__Exercise objective__:
How many lines in the material below contain the word "wall"? Answer with the number alone.

__Data supplied__:
------

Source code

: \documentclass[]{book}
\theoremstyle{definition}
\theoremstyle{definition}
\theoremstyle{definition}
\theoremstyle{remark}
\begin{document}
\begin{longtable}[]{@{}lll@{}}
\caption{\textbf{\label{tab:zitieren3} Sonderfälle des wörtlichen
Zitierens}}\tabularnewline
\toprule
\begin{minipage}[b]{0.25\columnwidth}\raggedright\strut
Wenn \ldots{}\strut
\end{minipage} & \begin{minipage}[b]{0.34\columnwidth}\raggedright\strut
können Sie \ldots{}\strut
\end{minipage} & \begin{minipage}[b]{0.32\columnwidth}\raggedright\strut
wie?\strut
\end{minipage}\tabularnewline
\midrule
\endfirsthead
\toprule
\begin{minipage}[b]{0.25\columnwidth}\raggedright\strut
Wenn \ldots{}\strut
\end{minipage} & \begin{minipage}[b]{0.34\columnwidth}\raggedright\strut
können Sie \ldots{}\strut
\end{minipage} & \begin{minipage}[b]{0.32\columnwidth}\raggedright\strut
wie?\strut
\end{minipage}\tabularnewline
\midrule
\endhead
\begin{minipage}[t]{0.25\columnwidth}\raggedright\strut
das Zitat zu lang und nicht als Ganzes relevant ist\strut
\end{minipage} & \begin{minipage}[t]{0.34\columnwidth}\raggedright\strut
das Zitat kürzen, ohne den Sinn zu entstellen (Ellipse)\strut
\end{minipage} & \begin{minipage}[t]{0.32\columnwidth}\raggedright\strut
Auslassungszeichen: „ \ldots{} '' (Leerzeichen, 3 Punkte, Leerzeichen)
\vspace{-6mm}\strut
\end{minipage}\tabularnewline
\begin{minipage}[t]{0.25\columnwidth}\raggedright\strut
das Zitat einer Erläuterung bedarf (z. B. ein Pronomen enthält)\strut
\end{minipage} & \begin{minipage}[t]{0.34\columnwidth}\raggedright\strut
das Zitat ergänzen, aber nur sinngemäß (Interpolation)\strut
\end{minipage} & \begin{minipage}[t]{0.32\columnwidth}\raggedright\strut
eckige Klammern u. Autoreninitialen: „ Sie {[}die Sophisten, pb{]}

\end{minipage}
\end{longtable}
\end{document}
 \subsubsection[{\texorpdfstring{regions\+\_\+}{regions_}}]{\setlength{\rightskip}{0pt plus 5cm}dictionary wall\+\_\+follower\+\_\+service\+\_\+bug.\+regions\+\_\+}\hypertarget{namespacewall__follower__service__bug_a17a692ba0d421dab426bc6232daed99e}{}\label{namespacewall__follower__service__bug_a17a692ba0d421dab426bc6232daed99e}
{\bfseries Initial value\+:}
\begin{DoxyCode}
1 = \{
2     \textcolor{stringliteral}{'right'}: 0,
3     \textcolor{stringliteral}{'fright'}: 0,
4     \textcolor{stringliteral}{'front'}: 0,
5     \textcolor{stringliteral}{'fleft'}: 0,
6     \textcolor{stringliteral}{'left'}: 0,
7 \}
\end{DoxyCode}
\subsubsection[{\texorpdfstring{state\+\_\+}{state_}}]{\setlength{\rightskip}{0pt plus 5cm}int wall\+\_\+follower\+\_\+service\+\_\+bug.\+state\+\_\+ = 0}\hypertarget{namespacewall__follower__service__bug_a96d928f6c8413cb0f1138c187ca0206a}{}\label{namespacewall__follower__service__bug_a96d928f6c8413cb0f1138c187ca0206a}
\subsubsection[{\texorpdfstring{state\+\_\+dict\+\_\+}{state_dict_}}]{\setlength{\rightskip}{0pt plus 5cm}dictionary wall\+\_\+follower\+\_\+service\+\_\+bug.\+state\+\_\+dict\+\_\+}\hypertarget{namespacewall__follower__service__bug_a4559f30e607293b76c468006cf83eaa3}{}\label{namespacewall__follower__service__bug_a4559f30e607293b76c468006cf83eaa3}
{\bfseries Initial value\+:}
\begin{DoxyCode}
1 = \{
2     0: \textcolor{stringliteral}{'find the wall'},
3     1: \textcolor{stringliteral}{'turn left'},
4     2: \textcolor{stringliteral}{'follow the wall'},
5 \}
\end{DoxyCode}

------

__Response for this exercise__:
5